In the summer of 1780, as the British established outposts throughout the South Carolina backcountry and Maj. Patrick Ferguson began organizing Loyalist auxiliaries to fight alongside the Redcoats, bands of partisan militia coalesced to thwart their efforts. One of these bands—two hundred Whigs led by Isaac Shelby of present-day Tennessee, Elijah Clarke of Georgia, and James Williams of South Carolina—decided to attack a Tory post at Musgrove Mill near a ford on the Enoree River on August 19, thinking they were facing a force of equal numbers. When they arrived in the vicinity, however, they discovered that 300 more troops had reinforced the Tories. The Whigs were outnumbered by more than two to one, and the Tories knew they were in the neighborhood.
It was too late to retreat, and their numbers were too few to launch an all-out attack. The only alternative was to make a stand. One of the officers, Captain Shadrach Inman, devised a plan to draw the Tories into an ambush. A small party would head to the ford and draw the Tories toward the main body, which was posted on a small ridge behind a breastwork of logs and brush. The plan worked; when the Tories pursued the small force to the ridge, the main body of Whigs sprang the trap, opening fire from behind their makeshift fortification at very close range.

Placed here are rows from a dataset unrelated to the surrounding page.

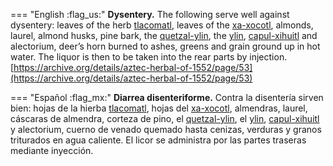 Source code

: 
=== "English :flag_us:"
    **Dysentery.** The following serve well against dysentery: leaves of the herb [tlacomatl](Tlaco-amatl.md), leaves of the [xa-xocotl](Xa-xocotl.md), almonds, laurel, almond husks, pine bark, the [quetzal-ylin](Quetzal-ylin.md), the [ylin](Ylin.md), [capul-xihuitl](Capul-xihuitl.md) and alectorium, deer’s horn burned to ashes, greens and grain ground up in hot water. The liquor is then to be taken into the rear parts by injection.  
    [https://archive.org/details/aztec-herbal-of-1552/page/53](https://archive.org/details/aztec-herbal-of-1552/page/53)  


=== "Español :flag_mx:"
    **Diarrea disenteriforme.** Contra la disentería sirven bien: hojas de la hierba [tlacomatl](Tlaco-amatl.md), hojas del [xa-xocotl](Xa-xocotl.md), almendras, laurel, cáscaras de almendra, corteza de pino, el [quetzal-ylin](Quetzal-ylin.md), el [ylin](Ylin.md), [capul-xihuitl](Capul-xihuitl.md) y alectorium, cuerno de venado quemado hasta cenizas, verduras y granos triturados en agua caliente. El licor se administra por las partes traseras mediante inyección.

It was a stunning victory, but no sooner had it been won than the Whigs learned that an American army under Horatio Gates had recently been defeated at Camden. Cut off from support, the Patriots retreated, Shelby taking his contingent back across the mountains. In September, as the British pushed northward, Ferguson sent a threat to Shelby and his fellow mountaineers, informing them that if they continued interfering with the progress of British arms he would bring the war to their frontier homes. Instead of being cowed, the Overmountain Men came back in larger numbers than ever, wiping out Ferguson’s force at King’s Mountain in October.
Today the battleground where Shelby, Clarke, and Williams lured the Tories into a deadly ambush is part of Musgrove Mill State Historic Site, the newest state park in South Carolina. The visitor center has a small, one-room exhibit, parts of which were still under construction when we were there. It includes displays of eighteenth-century weapons, along with information on the experiences of women in the wartime backcountry. The centerpiece is a three-dimensional model of the battlefield, with a recorded narration of the fight illustrated with moving lights, similar to the larger electric map presentation formerly housed in the old visitor center at Gettysburg.
Two different trails allow you to see the battleground and the Musgrove property. Each one is a little more than a mile long, winding among wooded hills with interpretive signage along the way. One trail heads down toward the Enoree River to the mill site and past a small fishing pond. The signage here tells the story of the Musgrove family, the mill, and the importance of the ford.
One thing you’ll encounter on this route is a monument to Mary Musgrove, daughter of the mill’s owner. After her death, she morphed into the fictionalized heroine of the nineteenth-century novel Horse-Shoe Robinson, a story set in the backcountry during the Revolution. Historians can’t substantiate the exploits attributed to her in the book, but Mary herself was quite real indeed.
The other trail, which starts a short drive away from the visitor center, takes you to the ridge where the militia lay in ambush. This hike is a little more strenuous, but there are plenty of spots to rest. Wayside signs describe the men who fought there and set up the story of the battle. Tradition holds that Mary Musgrove hid a Patriot from marauding Tories at Horseshoe Falls, located near the trailhead.
Eventually, after ascending a few hills and passing alongside the roadbed used by the Tories in their pursuit of the Patriots’ advance party, you’ll come to the ridge where the main action took place.
Atop the hill is a small memorial to the Patriot dead. One of those killed was Capt. Inman, who devised the plan that ended in a victory over superior numbers.
Musgrove Mill wasn’t a large engagement, but like many of the nasty firefights that erupted in the backcountry, its impact was considerable. It demonstrated the capabilities of the Whig partisans, who could maul British detachments even in a province where American resistance was supposedly subdued. For a small park, this site has quite a bit going for it; the battlefield is clearly interpreted, fans of the outdoors can take advantage of fishing and canoeing, and the scenery along the trails would make an afternoon hike here enjoyable even for those who aren’t into the Rev War.